AIM OF THE TASK: Retype, exactly as they appear below, the lines between the line holding "portable to all" and the line holding "and is guaranteed", both ends included.
(GIVEN RECORDS Opens)
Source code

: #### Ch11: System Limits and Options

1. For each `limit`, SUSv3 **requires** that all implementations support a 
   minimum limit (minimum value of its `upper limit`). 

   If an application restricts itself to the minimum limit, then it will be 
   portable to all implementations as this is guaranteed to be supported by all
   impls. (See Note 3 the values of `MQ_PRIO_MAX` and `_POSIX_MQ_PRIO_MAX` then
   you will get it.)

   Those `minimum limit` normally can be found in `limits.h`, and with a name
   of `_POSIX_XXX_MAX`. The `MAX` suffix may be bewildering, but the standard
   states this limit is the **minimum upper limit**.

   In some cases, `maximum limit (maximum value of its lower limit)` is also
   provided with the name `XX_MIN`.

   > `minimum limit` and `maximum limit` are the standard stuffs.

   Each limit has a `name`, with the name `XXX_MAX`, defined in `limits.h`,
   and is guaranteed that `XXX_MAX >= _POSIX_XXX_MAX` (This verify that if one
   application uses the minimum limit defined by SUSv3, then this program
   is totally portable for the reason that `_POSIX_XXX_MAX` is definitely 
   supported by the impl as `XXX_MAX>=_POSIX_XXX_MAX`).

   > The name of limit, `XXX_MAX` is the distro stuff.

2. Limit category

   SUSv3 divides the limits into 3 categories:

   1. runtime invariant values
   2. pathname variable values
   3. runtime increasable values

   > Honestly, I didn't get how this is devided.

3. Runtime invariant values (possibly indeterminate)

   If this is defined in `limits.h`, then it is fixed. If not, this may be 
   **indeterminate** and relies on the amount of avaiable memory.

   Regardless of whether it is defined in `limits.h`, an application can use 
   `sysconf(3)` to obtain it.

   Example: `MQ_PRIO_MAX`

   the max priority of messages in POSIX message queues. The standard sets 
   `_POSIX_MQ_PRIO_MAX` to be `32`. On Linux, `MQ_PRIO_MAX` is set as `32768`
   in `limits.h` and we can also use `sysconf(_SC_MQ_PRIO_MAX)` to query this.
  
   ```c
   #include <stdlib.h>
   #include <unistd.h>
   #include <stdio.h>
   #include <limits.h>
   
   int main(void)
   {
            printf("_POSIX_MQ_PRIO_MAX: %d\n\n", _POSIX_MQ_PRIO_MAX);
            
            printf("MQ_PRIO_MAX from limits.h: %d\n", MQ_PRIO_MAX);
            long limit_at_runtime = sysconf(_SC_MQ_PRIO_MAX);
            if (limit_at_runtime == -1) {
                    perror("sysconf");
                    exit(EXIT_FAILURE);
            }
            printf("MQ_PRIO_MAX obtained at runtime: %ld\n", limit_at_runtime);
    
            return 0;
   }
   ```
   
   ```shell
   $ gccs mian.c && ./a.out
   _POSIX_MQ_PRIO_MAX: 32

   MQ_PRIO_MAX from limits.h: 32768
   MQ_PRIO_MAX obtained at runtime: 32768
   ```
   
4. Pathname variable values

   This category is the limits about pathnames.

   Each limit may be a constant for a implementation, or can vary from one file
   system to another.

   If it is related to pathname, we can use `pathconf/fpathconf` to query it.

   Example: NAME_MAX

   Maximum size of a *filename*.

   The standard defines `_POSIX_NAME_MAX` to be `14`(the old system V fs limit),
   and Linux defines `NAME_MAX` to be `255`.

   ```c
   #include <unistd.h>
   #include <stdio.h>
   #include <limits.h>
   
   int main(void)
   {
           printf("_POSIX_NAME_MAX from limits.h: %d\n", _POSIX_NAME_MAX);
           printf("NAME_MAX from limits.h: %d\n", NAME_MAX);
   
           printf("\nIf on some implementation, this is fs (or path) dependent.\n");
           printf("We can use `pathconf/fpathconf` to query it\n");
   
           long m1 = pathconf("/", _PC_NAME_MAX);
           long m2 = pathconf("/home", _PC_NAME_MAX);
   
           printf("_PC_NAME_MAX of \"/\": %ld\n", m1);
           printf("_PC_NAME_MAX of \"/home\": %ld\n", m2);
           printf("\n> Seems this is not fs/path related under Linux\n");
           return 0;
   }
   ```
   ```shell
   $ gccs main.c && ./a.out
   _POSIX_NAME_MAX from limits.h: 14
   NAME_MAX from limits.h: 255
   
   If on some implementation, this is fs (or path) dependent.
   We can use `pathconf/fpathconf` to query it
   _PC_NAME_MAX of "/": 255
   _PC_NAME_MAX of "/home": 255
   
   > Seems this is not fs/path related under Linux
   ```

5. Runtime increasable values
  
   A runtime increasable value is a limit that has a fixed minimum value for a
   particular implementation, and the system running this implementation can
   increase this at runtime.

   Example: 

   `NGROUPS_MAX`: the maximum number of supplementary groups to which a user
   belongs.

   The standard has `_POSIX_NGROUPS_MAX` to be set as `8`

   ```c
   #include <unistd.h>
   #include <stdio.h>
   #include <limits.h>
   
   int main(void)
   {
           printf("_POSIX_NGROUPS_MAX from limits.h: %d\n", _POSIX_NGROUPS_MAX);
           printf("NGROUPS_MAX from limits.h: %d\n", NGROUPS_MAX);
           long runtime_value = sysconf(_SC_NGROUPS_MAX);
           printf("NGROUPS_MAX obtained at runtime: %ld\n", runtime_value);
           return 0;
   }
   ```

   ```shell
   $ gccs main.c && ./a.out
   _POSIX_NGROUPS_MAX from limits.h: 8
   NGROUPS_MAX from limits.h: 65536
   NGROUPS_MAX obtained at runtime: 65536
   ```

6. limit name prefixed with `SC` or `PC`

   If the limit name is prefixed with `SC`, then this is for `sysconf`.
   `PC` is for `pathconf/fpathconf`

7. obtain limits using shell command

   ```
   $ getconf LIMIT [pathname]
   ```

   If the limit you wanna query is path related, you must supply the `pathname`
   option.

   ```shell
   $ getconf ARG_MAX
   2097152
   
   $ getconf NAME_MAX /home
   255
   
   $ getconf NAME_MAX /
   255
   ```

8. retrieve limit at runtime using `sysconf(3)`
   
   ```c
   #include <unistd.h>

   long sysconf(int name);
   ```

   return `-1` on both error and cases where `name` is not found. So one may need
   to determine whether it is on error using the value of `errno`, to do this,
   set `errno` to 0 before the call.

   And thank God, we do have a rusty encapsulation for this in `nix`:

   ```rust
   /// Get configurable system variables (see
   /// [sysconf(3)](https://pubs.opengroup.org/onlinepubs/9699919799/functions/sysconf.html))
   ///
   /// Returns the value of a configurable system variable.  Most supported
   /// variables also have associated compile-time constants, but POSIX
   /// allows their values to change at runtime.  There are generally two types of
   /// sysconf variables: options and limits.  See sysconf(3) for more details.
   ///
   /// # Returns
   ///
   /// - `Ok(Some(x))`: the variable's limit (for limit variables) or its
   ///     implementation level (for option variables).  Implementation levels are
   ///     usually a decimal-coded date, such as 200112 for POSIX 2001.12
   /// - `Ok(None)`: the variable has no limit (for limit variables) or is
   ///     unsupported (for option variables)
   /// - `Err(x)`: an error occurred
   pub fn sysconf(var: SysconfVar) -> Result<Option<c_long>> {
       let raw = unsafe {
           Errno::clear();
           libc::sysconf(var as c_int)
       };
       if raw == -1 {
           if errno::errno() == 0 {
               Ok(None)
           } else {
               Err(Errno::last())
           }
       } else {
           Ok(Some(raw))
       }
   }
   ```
(GIVEN RECORDS Closes)
WRITTEN SOLUTION:
   portable to all implementations as this is guaranteed to be supported by all
   impls. (See Note 3 the values of `MQ_PRIO_MAX` and `_POSIX_MQ_PRIO_MAX` then
   you will get it.)

   Those `minimum limit` normally can be found in `limits.h`, and with a name
   of `_POSIX_XXX_MAX`. The `MAX` suffix may be bewildering, but the standard
   states this limit is the **minimum upper limit**.

   In some cases, `maximum limit (maximum value of its lower limit)` is also
   provided with the name `XX_MIN`.

   > `minimum limit` and `maximum limit` are the standard stuffs.

   Each limit has a `name`, with the name `XXX_MAX`, defined in `limits.h`,
   and is guaranteed that `XXX_MAX >= _POSIX_XXX_MAX` (This verify that if one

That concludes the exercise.